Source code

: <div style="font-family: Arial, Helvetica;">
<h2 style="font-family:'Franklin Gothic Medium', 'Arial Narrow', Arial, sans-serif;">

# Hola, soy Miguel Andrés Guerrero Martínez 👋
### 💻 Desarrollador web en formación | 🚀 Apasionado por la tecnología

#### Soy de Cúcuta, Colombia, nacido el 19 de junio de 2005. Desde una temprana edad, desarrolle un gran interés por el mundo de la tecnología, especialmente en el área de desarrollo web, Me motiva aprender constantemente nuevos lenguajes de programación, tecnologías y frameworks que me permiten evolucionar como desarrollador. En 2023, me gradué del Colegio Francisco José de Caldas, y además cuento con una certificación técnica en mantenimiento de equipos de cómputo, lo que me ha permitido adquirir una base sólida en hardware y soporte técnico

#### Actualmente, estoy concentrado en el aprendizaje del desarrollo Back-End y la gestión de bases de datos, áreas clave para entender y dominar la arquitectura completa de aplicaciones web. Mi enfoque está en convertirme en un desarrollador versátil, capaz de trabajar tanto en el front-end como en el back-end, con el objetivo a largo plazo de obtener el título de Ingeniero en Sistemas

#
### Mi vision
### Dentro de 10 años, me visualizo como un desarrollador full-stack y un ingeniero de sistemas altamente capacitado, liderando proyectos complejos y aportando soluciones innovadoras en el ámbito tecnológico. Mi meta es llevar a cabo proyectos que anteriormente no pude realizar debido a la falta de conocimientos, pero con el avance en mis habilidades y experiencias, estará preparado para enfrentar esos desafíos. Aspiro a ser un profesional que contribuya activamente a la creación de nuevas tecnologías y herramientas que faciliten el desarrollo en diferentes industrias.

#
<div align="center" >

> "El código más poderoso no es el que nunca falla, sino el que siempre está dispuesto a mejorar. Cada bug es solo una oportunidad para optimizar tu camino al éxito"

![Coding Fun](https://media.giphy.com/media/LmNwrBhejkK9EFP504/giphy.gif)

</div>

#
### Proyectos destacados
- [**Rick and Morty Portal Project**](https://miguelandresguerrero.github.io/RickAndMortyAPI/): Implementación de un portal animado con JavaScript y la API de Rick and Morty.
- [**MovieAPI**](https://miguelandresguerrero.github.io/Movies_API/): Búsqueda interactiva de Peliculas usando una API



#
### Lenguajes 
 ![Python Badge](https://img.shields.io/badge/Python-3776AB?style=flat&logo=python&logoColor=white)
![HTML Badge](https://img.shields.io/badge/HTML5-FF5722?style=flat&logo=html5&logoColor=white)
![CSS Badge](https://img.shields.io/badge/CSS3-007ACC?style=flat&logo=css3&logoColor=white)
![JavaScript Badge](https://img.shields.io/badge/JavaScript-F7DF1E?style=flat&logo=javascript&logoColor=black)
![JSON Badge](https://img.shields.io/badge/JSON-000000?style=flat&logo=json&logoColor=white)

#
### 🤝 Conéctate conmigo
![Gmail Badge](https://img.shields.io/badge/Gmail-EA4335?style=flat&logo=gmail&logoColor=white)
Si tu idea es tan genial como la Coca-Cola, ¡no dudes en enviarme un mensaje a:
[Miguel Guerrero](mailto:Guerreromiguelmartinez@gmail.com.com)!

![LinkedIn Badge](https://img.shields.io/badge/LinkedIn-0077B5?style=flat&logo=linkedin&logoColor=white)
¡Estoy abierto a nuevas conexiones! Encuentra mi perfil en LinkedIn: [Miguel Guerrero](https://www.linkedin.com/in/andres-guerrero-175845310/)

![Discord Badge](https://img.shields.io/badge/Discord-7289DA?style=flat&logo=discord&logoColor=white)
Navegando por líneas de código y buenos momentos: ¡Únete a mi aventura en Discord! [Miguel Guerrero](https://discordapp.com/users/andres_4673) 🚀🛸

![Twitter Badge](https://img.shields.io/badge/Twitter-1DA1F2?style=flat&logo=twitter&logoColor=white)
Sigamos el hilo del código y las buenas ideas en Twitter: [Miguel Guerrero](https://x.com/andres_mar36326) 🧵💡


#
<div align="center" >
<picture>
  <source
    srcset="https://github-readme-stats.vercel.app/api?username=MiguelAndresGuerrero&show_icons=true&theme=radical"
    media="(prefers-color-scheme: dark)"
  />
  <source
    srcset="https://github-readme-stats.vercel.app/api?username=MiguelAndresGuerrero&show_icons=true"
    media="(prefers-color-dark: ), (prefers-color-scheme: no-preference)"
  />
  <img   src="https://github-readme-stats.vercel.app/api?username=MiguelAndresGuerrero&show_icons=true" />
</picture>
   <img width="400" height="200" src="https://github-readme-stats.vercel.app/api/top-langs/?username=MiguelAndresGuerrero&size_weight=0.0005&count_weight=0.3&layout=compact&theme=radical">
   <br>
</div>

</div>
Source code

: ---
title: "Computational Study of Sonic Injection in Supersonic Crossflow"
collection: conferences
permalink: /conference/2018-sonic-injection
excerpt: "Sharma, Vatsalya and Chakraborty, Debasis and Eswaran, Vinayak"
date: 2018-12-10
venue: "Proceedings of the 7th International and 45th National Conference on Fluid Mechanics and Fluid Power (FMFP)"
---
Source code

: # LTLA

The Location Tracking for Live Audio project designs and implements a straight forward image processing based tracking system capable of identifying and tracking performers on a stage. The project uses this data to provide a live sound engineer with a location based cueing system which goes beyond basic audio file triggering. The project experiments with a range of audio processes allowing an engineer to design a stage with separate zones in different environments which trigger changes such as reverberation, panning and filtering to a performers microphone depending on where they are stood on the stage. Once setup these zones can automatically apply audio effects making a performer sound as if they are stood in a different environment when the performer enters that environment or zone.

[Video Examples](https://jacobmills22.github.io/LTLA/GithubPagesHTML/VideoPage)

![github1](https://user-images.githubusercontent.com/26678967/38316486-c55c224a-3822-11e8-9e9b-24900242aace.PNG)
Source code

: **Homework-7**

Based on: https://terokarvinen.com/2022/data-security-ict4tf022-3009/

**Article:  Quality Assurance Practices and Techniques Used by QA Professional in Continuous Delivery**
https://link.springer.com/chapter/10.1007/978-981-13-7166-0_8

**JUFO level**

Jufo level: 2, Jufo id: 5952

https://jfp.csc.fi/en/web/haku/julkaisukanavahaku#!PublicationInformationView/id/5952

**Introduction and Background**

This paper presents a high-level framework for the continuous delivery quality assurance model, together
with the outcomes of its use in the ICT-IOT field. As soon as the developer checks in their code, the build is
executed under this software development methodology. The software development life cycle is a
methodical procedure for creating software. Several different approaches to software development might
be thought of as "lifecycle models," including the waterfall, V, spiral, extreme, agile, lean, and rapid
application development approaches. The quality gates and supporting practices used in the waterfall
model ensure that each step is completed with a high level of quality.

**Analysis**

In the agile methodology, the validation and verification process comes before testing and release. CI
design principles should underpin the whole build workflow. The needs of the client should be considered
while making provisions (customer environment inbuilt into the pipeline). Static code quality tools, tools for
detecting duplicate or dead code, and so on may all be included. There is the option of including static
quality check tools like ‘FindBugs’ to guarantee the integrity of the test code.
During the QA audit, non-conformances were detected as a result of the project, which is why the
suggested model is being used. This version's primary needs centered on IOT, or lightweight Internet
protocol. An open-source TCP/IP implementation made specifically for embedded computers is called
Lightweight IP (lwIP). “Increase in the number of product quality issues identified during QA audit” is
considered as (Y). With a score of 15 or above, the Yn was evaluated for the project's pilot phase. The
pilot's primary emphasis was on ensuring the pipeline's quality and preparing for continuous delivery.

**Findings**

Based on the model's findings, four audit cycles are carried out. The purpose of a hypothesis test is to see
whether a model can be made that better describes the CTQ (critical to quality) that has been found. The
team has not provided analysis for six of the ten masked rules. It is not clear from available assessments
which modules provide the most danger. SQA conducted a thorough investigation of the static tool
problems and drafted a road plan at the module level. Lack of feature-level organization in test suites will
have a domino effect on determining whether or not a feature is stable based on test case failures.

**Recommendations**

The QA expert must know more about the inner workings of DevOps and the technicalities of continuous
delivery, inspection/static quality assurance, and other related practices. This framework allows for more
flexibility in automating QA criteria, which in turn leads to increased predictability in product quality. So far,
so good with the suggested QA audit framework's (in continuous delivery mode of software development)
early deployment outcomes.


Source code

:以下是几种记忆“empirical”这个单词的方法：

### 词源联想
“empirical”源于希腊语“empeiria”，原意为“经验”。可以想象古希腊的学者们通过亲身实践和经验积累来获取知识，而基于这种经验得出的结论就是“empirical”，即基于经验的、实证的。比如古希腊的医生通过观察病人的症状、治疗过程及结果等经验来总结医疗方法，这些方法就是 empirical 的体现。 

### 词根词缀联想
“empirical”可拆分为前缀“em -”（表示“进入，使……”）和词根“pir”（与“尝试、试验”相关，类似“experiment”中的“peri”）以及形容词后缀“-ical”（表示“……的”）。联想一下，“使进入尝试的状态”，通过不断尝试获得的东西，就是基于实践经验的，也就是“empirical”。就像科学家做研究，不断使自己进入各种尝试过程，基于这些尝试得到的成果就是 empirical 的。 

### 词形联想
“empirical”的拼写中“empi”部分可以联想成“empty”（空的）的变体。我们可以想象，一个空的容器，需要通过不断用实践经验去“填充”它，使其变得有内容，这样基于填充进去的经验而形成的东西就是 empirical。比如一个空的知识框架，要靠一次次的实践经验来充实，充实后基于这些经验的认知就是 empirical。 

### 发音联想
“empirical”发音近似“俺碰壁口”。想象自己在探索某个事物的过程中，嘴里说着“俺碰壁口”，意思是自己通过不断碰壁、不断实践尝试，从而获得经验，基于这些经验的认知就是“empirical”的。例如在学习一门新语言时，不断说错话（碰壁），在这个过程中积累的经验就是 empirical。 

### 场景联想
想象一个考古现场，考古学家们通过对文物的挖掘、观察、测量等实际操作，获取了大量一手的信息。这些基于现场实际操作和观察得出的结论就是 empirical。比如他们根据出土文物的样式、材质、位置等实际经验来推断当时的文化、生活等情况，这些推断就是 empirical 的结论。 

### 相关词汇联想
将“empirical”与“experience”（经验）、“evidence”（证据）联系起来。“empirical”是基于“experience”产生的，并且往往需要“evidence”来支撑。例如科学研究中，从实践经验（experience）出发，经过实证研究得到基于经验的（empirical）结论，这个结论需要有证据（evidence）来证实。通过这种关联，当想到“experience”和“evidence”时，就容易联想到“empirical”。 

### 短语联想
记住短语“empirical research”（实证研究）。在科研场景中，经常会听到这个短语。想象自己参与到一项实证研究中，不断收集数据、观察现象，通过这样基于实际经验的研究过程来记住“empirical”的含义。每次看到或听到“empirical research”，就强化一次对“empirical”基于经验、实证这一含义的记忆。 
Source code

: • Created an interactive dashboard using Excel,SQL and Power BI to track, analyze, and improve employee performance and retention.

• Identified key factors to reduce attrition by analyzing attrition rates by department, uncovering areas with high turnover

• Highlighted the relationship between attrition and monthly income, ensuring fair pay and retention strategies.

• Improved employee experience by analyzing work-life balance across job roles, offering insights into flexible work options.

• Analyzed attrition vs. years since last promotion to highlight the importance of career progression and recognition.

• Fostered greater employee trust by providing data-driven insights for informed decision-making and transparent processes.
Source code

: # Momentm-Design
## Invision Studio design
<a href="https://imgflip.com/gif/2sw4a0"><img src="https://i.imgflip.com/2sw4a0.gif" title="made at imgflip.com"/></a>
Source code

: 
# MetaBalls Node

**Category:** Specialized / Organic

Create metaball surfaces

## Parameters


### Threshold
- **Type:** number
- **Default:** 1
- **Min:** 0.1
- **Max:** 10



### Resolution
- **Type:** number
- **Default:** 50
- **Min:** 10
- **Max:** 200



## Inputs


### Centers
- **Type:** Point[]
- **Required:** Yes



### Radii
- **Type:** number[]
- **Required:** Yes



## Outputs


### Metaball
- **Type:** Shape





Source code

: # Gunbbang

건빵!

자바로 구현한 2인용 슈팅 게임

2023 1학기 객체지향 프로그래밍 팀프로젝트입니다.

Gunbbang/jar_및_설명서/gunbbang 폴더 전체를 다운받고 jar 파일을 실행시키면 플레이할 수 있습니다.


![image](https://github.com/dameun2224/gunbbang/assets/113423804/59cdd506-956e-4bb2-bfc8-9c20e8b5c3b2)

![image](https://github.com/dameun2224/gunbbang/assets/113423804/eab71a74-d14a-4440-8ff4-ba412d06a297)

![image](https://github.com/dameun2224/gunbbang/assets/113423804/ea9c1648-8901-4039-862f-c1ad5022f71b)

===============

**WHAT IS EXPECTED**: Every line above from the line with "usando una API" to the line with "abierto a nuevas", inclusive, must be returned exactly; no other line belongs in the reply.

**EXERCISE ANSWER**:
- [**MovieAPI**](https://miguelandresguerrero.github.io/Movies_API/): Búsqueda interactiva de Peliculas usando una API



#
### Lenguajes 
 ![Python Badge](https://img.shields.io/badge/Python-3776AB?style=flat&logo=python&logoColor=white)
![HTML Badge](https://img.shields.io/badge/HTML5-FF5722?style=flat&logo=html5&logoColor=white)
![CSS Badge](https://img.shields.io/badge/CSS3-007ACC?style=flat&logo=css3&logoColor=white)
![JavaScript Badge](https://img.shields.io/badge/JavaScript-F7DF1E?style=flat&logo=javascript&logoColor=black)
![JSON Badge](https://img.shields.io/badge/JSON-000000?style=flat&logo=json&logoColor=white)

#
### 🤝 Conéctate conmigo
![Gmail Badge](https://img.shields.io/badge/Gmail-EA4335?style=flat&logo=gmail&logoColor=white)
Si tu idea es tan genial como la Coca-Cola, ¡no dudes en enviarme un mensaje a:
[Miguel Guerrero](mailto:Guerreromiguelmartinez@gmail.com.com)!

![LinkedIn Badge](https://img.shields.io/badge/LinkedIn-0077B5?style=flat&logo=linkedin&logoColor=white)
¡Estoy abierto a nuevas conexiones! Encuentra mi perfil en LinkedIn: [Miguel Guerrero](https://www.linkedin.com/in/andres-guerrero-175845310/)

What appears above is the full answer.